North Korea’s official name includes “Democratic People’s Republic.” The full national title of Laos is the “Lao People’s Democratic Republic.” And yet neither of these countries has a government that appears, to our American eyes, to be a democracy.
Why is this? How did Europe and Asia, despite comparable histories in the early modern period before the Industrial Revolution, develop divergent understandings of nationalism?
Victor Lieberman, recently named the Raoul Wallenberg Distinguished University Professor of History, will examine these questions in his April 1 lecture “Why Were Nationalism and Democracy European? Political Community in Europe and Asia c. 1400–1850.”
Lieberman, an expert in Southeast Asia and author of several celebrated works on the region both on its own and in a global context, will speak about the unique characteristics of Western Europe that led to modern notions of democracy.
Using Burma and England as case studies, Lieberman, who also is the Marvin B. Becker Collegiate Professor of History and professor of history, will argue that in both realms, over several centuries, culture became more standardized, and particular traits became emblems of loyalty to the royal center.

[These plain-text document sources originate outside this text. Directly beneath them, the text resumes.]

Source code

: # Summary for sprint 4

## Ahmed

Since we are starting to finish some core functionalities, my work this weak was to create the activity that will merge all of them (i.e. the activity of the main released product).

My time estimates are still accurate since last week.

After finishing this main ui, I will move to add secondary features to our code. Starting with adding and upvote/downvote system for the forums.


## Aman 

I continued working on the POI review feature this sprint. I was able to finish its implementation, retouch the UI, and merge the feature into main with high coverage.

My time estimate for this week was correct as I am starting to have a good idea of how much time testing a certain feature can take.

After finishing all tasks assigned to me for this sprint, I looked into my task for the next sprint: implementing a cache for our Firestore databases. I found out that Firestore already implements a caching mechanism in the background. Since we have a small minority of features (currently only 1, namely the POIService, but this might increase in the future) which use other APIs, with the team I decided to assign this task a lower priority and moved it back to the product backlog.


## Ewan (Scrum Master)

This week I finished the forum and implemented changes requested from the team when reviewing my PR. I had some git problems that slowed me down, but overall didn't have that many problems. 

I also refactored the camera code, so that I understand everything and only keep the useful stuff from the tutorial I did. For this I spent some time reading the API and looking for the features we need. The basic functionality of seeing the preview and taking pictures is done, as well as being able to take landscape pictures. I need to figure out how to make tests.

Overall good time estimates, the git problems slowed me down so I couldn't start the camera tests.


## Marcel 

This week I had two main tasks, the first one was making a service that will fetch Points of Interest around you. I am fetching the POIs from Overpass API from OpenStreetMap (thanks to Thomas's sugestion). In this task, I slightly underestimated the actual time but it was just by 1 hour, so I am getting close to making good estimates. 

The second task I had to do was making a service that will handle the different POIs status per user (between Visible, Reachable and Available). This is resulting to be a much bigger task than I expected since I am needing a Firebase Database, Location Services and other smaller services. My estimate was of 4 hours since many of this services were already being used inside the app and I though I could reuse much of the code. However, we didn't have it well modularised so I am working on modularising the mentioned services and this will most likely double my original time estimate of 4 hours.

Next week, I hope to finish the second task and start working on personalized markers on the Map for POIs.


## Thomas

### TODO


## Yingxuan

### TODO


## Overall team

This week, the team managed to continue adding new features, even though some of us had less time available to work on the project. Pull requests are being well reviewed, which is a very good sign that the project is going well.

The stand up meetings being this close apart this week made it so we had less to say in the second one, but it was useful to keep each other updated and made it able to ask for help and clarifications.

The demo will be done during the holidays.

In effect, in both realms culture became politicized, but only in England did the resultant formation include legal equality, citizenship rather than subjecthood, a novel emphasis on popular sovereignty, and growing secularization — in effect, what we term “nationalism.”

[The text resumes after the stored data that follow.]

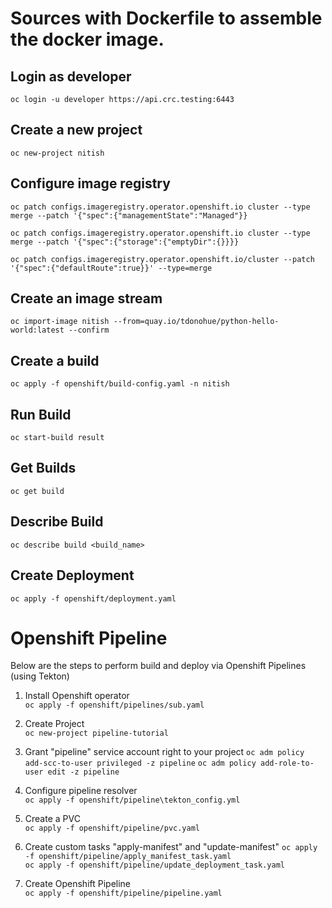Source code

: # Sources with Dockerfile to assemble the docker image.


## Login as developer
`oc login -u developer https://api.crc.testing:6443`

## Create a new project
`oc new-project nitish`

## Configure image registry
`oc patch configs.imageregistry.operator.openshift.io cluster --type merge --patch '{"spec":{"managementState":"Managed"}}`  

`oc patch configs.imageregistry.operator.openshift.io cluster --type merge --patch '{"spec":{"storage":{"emptyDir":{}}}}`  

`oc patch configs.imageregistry.operator.openshift.io/cluster --patch '{"spec":{"defaultRoute":true}}' --type=merge`  


## Create an image stream
`oc import-image nitish --from=quay.io/tdonohue/python-hello-world:latest --confirm`

## Create a build
`oc apply -f openshift/build-config.yaml -n nitish`

##  Run Build
`oc start-build result`

## Get Builds
`oc get build`

## Describe Build
`oc describe build <build_name>`

## Create Deployment
`oc apply -f openshift/deployment.yaml`

# Openshift Pipeline
Below are the steps to perform build and deploy via Openshift Pipelines (using Tekton)

1. Install Openshift operator  
    `oc apply -f openshift/pipelines/sub.yaml`

2. Create Project  
    `oc new-project pipeline-tutorial`

3. Grant "pipeline" service account right to your project
   `oc adm policy add-scc-to-user privileged -z pipeline` 
   `oc adm policy add-role-to-user edit -z pipeline`  

4. Configure pipeline resolver  
    `oc apply -f openshift/pipeline\tekton_config.yml`

5. Create a PVC  
    `oc apply -f openshift/pipeline/pvc.yaml`  

6. Create custom tasks "apply-manifest" and "update-manifest"
    `oc apply -f openshift/pipeline/apply_manifest_task.yaml`  
    `oc apply -f openshift/pipeline/update_deployment_task.yaml`  

7. Create Openshift Pipeline  
    `oc apply -f openshift/pipeline/pipeline.yaml`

Lieberman explores the legal, religious and commercial factors propelling England and much of Western Europe in this unique direction.
Lieberman was named a Distinguished University Professor in 2013. It is the highest professorial title granted at U-M. He chose Raoul Wallenberg as his namesake to honor the humanitarian who saved thousands of Jews during World War II and who also attended U-M.
“For many years I admired Wallenberg as an exemplar of genuinely heroic self-sacrifice and impartial love, and I was grateful for an opportunity to express publicly that long-standing admiration,” says Lieberman.
Lieberman has published four books, edited four others, and written 50 articles. In 2012 The American Historical Review, the leading journal of history, said his two-volume “Strange Parallels: Southeast Asia in Global Context, c. 800-1830” was “the most important work of history produced so far this century.”
“The Distinguished University Professor award is both a very welcome recognition of past work and an incentive to future research and teaching,” says Lieberman. “It reinforces my deep gratitude toward and identification with the U of M.”
Lieberman will speak at 4 p.m. April 1 in the Rackham Amphitheatre, followed by a reception in the Assembly Hall. Both are free and open to the public.